The Book, Cat, & Cat Book Lovers Almanac

of historical trivia regarding books, cats, and other animals. Actually this blog has evolved so that it is described better as a blog about cats in history and culture. And we take as a theme the advice of Aldous Huxley: If you want to be a writer, get some cats. Don't forget to see the archived articles linked at the bottom of the page.

June 30, 2016

June 30, 1678

We learn about the Flemish painter, Paul de Vos (1590s to June 30, 1678) that he

..... was a talented follower and friend of Frans Snyders, ...[and] married ...[Snyder's] sister, Margaretha. Paul named one of his sons Frans, and left his brother-in-law a painting by Rubens in his will. He became master in the Guild of St Luke in 1620, and went on to work with both Van Dyck and Rubens. Paul painted large-scale hunting or animal scenes as well as still lives. These were in demand in high circles, including Philip II of Spain and Ferdinand III, Holy Roman Emperor.

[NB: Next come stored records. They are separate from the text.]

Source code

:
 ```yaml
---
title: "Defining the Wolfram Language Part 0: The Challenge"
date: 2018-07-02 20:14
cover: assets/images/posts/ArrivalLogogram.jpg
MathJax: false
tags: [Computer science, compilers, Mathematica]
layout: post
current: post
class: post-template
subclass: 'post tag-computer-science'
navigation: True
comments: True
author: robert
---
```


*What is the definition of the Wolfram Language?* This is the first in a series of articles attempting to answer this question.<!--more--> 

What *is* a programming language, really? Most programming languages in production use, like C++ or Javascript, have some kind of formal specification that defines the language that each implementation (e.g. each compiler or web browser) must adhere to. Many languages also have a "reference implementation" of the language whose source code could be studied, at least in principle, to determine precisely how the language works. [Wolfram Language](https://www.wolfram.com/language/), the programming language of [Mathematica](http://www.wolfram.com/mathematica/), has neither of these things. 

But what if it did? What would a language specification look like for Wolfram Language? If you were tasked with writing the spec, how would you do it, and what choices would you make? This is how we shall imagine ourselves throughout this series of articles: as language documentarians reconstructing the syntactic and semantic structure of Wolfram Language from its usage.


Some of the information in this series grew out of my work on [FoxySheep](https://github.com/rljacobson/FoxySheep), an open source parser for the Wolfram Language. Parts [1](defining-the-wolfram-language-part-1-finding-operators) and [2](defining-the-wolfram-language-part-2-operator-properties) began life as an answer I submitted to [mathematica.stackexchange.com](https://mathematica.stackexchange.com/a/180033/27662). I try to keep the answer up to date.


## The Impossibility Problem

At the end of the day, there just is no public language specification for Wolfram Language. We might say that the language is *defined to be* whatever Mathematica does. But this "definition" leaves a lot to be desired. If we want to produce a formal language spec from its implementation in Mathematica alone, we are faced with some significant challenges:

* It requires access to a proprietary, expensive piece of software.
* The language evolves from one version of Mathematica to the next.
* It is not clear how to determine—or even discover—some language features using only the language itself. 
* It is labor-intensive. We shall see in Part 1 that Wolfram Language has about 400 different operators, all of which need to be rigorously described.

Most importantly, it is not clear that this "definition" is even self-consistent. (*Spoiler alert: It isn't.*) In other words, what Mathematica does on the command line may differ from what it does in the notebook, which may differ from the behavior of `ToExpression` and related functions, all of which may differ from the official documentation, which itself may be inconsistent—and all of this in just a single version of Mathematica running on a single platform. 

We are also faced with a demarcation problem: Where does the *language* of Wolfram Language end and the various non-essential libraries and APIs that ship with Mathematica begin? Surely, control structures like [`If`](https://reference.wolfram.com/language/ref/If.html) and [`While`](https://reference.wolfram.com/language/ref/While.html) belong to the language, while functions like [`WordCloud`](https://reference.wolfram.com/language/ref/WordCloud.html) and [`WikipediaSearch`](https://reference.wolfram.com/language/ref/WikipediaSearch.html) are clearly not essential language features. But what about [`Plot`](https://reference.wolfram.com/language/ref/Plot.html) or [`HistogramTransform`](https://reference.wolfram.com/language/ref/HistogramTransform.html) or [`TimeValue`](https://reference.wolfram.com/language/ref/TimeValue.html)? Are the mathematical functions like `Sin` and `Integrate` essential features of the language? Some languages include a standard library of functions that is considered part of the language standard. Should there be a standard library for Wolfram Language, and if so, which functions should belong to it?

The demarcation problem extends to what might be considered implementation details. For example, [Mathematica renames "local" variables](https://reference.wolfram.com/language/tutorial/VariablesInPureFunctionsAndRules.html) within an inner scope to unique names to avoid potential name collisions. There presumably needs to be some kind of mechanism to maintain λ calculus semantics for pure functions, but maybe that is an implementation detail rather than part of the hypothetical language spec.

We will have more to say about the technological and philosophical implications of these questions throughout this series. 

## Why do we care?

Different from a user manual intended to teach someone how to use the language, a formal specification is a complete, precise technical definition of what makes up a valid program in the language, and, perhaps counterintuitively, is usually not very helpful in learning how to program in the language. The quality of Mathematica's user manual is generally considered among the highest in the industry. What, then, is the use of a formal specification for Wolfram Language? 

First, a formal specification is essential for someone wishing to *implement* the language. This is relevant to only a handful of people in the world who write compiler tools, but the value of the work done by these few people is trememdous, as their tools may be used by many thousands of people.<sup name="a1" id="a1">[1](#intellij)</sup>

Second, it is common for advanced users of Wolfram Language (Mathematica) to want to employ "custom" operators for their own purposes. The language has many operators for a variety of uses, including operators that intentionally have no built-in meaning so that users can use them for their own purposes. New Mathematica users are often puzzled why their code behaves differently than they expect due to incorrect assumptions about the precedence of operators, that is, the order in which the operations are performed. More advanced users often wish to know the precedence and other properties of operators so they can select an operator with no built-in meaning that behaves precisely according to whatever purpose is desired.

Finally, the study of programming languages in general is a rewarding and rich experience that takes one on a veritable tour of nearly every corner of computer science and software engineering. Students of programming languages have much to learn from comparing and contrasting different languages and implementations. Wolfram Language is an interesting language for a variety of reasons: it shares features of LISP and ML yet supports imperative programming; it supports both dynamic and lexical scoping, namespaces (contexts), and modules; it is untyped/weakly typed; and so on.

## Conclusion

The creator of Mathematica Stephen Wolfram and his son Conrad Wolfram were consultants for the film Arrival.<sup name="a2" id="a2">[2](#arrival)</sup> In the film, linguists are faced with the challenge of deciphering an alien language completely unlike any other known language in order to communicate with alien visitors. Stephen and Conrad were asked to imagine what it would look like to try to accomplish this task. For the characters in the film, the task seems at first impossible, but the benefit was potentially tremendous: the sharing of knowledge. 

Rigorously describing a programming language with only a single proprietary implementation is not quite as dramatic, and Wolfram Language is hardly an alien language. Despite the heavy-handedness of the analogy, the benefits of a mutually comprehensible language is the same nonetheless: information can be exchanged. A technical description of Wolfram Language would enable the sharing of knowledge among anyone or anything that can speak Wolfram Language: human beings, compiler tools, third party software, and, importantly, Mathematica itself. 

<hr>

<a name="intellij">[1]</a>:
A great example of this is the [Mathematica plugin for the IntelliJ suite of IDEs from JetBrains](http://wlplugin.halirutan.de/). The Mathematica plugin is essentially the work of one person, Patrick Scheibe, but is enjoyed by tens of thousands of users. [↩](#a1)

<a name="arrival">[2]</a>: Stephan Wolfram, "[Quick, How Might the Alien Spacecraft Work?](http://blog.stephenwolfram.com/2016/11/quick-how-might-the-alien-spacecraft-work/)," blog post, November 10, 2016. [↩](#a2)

Here are several examples of the art of Paul de Vos:

As was the reality of feline life in this era, the cats are in the shadows. Amidst the culinary plenty, arrayed to show the wealth of the household, the cats have more to worry about than mice. The artist's use of color is a bit odd. But he does the brave thing trying to catch the animals in the middle of moving. He might have a higher reputation today, but the taste for fighting animals and raw meat is not so prominent in our time.